There are three 500 kV lines emanating from the plant under “normal”
conditions. You are to develop the MW operating limits for a “weakened”
condition whereby one line is out on maintenance. Since two of the lines
are identical, this means that you must develop two different operating
limits (with lines A, B, C, and A and B identical, you must identify (1) the
operating limit with A out and (2) the operating limit with C out.
I expect that everyone will use the PTI software PSS/E. I do not object if
you want to use something else, but I will not be very able to help you
with program issues if you do use something else. On-campus students
have access to PSS/E version 27.0 in the Jack London lab. The basic
commands to access the needed software in that lab are (you may need to
perform csh first on the unix machines):
- psslf4 (to get the power flow program)
- pssds4 (to get the time domain simulator)
- pssplot (to get the plotting program)
I believe that most off-campus students have access to PSS/E. If you do
not, I believe that I can get you remote access to PSS/E in the Jack London
lab. I will have to investigate this, but I will not do so unless one of you
makes the request.
You are provided with 2 data files:
- two_diab.sav: The power flow saved case. I can also provide raw
data (IEEE or PTI) if necessary.
- wscc_pti_dyr: The machine data for all machines in the system.
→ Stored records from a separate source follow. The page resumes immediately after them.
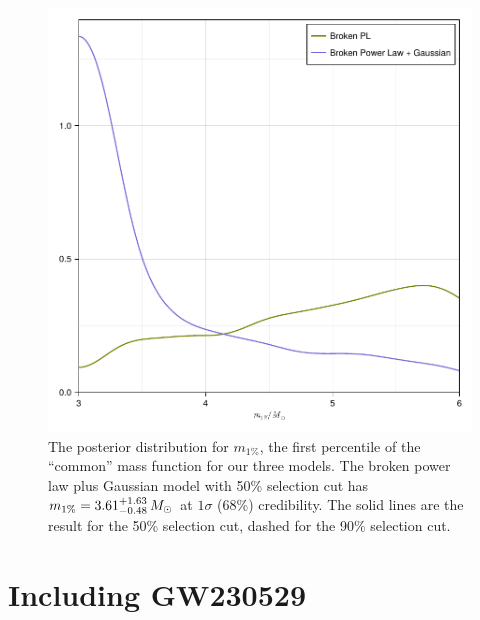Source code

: \documentclass[modern]{aastex631}
\begin{document}
\begin{figure}
    \includegraphics[width=\columnwidth]{figures/m1pct.pdf}
    \caption{\label{fig:m1pct} The posterior distribution for $m_{1\%}$, the
    first percentile of the ``common'' mass function for our three models.  The
    broken power law plus Gaussian model with 50\% selection cut has $m_{1\%} =
    3.61^{+1.63}_{-0.48} \, M_\odot$ at $1\sigma$ (68\%) credibility.  The solid lines are
    the result for the 50\% selection cut, dashed for the 90\% selection cut.}
\end{figure}



\section{Including GW230529}
\end{document}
These data files are from a test system which is similar in structure to the
transmission system of the western U.S. However, I stress “similar” for
two reasons:
1. The system is a product of gross approximation. Many essential
features are omitted in order to keep the system relatively simple and
small in terms of number of buses, lines, and machines. For example,
this system represents only 179 buses. Actual models of the western US
grid typically have on the order of 10000 buses.
2. I do not have authority to provide accurate transmission models of the
western US grid.
So one should understand that any results obtained using this model
pertains only to this model and has no relevance whatsoever in regards to
the actual western US grid.
You should be aware that there are two identical generating units at Diablo
Canyon. Dynamic data for one of these plants are given below (Assume
that the data below is “correct.”) However, the data in your system files
(power flow and stability) represents only a single unit at the power plant.
I have scanned the system data files and feel that the data for this plant is
questionable. You need to check it to verify that it appropriately represents
a single machine equivalent of the two machines given in the data below.
Specifically, you need to check
- The power flow data, especially the MVA base and the transformer
impedance (the transformer impedance should be approximately
0.10 pu, when given on the machine base, but of course converted to
the 100 MVA system base).
- The inertia constant, reactances, and time constants of the machine.
The data at the end of this file is in another format, but I have provided
you with Q-cards that you can copy and paste over the different data cards
in order to easily see what the data is. You need to provide the data used in
your final report and identify any assumptions you used. Note that one
very simple approach here is, since you may assume that the data for the
two units are identical, input data for one unit as given below, and then
identify the MVA base in the power flow data as twice the MVA base of a
single unit. This will have the effect of forcing the program to interpret the
machine data as if it were given for a machine on the higher MVA base.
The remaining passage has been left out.